Гитарное соло вырвало меня из этого видения и перенесло на берег горного ручья. Он так стремительно несся, бился о камни, что за его шумом я не услышала шаги за спиной.
Обернулась:
– Великие Музы, что с тобой приключилось, Винни?
Мой друг стоял с опухшей губой и то и дело морщился от боли. За неестественной краснотой я разглядела блеск серьги.
– Твой отец убьёт тебя. Зачем ты это сделал?
Он молчал. Смотрел на меня так по-взрослому, так серьёзно. Что я вдруг оробела.
– Нана, ты же хотела узнать…
Сглотнула. В груди началось настоящее стаккато. Я не глупая и намеки понимаю. А это сейчас самое настоящее признание в любви. Он ради меня пострадал, навлек гнев отца, проколол губу, чтобы я узнала, какой он на вкус этот странный поцелуй.
– Хотела…
– Вот же я, Нана. Узнай меня, пожалуйста. УЗНАЙ МЕНЯ!
– Соль и металл!
Песня закончилась, и я снова оказалась на сцене. Тонула в криках и аплодисментах. В этот раз нами были довольно, и никто не бросался бутылками.
Я пыталась отдышаться и не смотреть на Винсента. Что это сейчас было? Мастерская иллюзия, вызванная музыкой, или нечто другое, выдернутое из глубин подсознания?
Я чувствовала на губах тот трепетный и болезненный поцелуй. Он действительно был с привкусом соли и металла. Мне было не с чем сравнить его, ведь я до этого и не целовалась ни разу. Вот же глупая. Интересовалась, как с пирсингом целоваться, не зная как вообще целоваться. Да что со мной такое?! В груди все так же лупит, слово кто-то прямо по моим венами слэпует, и я вся дергаюсь и дрожу, не в силах унять эти сладкие вибрации.
Все Винсент с его иллюзиями виноват. Знает, что этот вопрос засел в моей голове и придумал историю, в которую меня затянуло.

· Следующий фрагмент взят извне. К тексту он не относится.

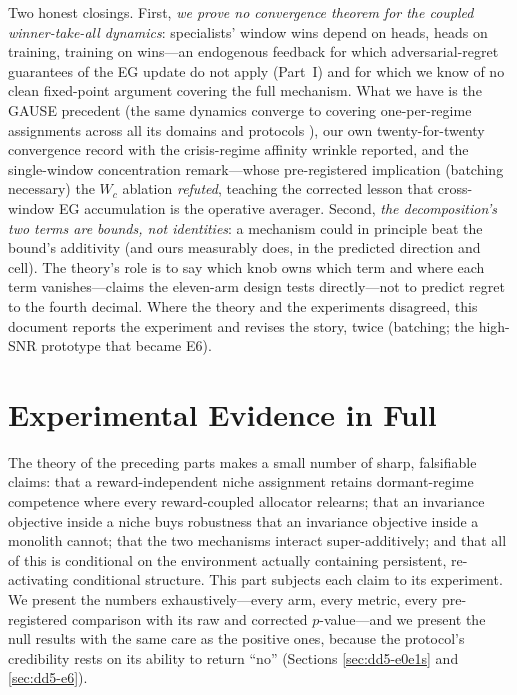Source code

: \documentclass[11pt,a4paper]{article}
\theoremstyle{definition}
\theoremstyle{plain}
\begin{document}
Two honest closings. First, \emph{we prove no convergence theorem for
the coupled winner-take-all dynamics}: specialists' window wins depend on
heads, heads on training, training on wins---an endogenous feedback for
which adversarial-regret guarantees of the EG update do not apply (Part~I)
and for which we know of no clean fixed-point argument covering the full
mechanism. What we have is the GAUSE precedent (the same dynamics
converge to covering one-per-regime assignments across all its domains
and protocols \cite{li2026gause}), our own twenty-for-twenty convergence
record with the crisis-regime affinity wrinkle reported, and the
single-window concentration remark---whose pre-registered implication
(batching necessary) the $W_c$ ablation \emph{refuted}, teaching the
corrected lesson that cross-window EG accumulation is the operative
averager. Second, \emph{the decomposition's two terms are bounds, not
identities}: a mechanism could in principle beat the bound's additivity
(and ours measurably does, in the predicted direction and cell). The
theory's role is to say which knob owns which term and where each term
vanishes---claims the eleven-arm design tests directly---not to predict
regret to the fourth decimal. Where the theory and the experiments
disagreed, this document reports the experiment and revises the story,
twice (batching; the high-SNR prototype that became E6).

\part{Experimental Evidence in Full}
\label{sec:dd5-part}

The theory of the preceding parts makes a small number of sharp, falsifiable
claims: that a reward-independent niche assignment retains dormant-regime
competence where every reward-coupled allocator relearns; that an invariance
objective inside a niche buys robustness that an invariance objective inside a
monolith cannot; that the two mechanisms interact super-additively; and that
all of this is conditional on the environment actually containing persistent,
re-activating conditional structure. This part subjects each claim to its
experiment. We present the numbers exhaustively---every arm, every metric,
every pre-registered comparison with its raw and corrected $p$-value---and we
present the null results with the same care as the positive ones, because the
protocol's credibility rests on its ability to return ``no'' (Sections
\ref{sec:dd5-e0e1s} and \ref{sec:dd5-e6}).
\end{document}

Но так реально, словно это реально было с нами. Клуб, ручей, поцелуй. Бесчисленное количество мелкий деталей. Он не мог такое придумать!
– Я придумал тебя!
Скандировала толпа.
Нет-нет-нет. Только не эта песня. Я просто не выдержу её прямо сейчас.
Бросила жалостливый взгляд на Винсента, а он смотрела на меня решительно и серьёзно, как в моем видении перед поцелуем. Снова отмашка от Ласло, и я покорно ныряю в новый водоворот чувств Вестерхольта.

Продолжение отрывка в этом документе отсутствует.